▸ **AVAILABLE RECORDS**
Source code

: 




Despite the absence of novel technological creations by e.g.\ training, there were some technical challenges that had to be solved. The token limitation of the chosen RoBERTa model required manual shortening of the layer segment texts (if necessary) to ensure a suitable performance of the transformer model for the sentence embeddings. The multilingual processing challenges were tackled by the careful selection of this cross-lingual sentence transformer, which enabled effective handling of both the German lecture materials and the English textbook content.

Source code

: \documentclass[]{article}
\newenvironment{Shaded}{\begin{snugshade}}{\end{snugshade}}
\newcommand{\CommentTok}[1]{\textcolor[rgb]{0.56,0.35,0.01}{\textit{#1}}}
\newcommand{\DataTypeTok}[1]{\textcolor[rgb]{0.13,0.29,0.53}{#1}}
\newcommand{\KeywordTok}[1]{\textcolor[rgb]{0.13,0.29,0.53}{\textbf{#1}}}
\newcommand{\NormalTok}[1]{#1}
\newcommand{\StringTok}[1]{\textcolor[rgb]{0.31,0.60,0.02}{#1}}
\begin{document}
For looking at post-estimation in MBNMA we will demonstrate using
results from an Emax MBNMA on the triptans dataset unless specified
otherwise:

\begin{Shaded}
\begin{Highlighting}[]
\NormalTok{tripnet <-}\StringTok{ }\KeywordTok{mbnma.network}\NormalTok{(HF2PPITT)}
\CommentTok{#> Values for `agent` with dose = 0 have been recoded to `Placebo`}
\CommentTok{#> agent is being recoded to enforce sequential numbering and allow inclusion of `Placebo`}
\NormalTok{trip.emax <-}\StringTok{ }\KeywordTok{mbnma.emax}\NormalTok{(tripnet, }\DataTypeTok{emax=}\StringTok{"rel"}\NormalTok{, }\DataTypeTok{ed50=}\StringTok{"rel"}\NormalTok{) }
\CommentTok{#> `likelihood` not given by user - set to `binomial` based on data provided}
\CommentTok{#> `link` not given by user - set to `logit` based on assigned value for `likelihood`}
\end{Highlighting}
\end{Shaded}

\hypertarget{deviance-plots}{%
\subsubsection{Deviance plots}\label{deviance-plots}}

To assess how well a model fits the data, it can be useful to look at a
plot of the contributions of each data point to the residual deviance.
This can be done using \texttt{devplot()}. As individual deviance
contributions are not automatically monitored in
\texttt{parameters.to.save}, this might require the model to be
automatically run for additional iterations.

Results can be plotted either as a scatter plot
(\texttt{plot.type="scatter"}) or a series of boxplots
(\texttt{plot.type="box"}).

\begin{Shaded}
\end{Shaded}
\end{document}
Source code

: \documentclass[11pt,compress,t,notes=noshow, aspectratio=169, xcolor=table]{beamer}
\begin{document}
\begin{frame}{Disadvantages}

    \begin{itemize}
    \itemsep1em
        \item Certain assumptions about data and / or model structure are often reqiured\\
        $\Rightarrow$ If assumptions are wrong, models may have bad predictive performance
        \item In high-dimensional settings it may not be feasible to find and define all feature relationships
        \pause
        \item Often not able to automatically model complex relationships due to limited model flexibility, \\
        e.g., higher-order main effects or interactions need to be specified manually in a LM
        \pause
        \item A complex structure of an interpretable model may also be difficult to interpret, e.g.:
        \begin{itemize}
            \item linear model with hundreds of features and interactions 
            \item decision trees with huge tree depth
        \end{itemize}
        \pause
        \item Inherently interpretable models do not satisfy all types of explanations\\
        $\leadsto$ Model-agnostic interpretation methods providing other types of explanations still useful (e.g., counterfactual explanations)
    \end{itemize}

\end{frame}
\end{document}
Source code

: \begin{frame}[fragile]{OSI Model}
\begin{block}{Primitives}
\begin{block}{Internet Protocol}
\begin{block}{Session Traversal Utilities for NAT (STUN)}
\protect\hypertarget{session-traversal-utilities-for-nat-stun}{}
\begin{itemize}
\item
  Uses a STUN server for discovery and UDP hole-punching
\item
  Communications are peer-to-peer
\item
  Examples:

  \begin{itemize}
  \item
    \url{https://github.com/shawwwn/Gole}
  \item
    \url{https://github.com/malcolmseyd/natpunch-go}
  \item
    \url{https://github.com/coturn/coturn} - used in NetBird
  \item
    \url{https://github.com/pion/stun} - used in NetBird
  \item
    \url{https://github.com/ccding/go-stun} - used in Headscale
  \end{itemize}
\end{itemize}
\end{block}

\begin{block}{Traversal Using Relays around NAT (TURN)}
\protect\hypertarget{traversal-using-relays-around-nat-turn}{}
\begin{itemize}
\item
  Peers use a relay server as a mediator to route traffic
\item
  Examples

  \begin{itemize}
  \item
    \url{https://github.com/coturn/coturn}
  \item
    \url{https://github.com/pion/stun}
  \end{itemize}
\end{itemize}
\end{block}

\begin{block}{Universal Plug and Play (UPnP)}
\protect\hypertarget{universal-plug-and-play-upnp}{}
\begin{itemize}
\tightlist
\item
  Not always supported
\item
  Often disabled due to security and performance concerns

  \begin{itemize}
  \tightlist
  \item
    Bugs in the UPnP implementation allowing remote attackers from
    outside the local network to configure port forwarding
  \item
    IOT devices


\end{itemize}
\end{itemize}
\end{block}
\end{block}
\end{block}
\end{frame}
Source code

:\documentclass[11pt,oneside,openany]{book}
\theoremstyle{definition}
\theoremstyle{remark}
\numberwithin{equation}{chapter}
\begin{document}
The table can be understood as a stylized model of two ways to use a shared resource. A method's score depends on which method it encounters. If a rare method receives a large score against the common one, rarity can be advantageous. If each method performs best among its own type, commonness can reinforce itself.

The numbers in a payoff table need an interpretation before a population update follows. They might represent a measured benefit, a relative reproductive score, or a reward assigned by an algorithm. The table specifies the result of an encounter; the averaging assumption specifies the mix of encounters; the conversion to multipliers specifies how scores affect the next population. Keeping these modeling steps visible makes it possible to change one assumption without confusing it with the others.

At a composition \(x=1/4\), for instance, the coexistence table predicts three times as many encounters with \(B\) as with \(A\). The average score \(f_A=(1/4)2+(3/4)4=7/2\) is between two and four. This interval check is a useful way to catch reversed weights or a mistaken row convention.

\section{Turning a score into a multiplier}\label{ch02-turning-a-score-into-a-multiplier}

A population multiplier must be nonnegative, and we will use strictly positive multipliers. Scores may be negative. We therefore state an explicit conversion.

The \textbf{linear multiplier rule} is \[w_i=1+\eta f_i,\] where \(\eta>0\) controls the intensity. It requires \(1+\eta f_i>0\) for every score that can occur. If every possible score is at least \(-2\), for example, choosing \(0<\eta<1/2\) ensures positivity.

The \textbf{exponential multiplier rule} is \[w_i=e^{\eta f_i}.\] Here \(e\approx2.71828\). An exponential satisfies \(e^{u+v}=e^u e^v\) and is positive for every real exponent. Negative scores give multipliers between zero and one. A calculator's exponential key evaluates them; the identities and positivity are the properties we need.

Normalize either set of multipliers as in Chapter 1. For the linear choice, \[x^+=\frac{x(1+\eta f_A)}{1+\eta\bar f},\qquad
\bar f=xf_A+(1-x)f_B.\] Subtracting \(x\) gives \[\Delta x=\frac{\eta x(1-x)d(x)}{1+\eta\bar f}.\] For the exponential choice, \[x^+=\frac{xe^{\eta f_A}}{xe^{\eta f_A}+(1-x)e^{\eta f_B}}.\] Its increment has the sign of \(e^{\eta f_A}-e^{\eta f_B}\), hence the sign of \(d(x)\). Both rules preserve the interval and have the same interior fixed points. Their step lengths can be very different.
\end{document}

▸ **ACTIVITY**
Please return all lines in the material above that include the word "either".

▸ **RESULT OF THE TASK**
Results can be plotted either as a scatter plot
Normalize either set of multipliers as in Chapter 1. For the linear choice, \[x^+=\frac{x(1+\eta f_A)}{1+\eta\bar f},\qquad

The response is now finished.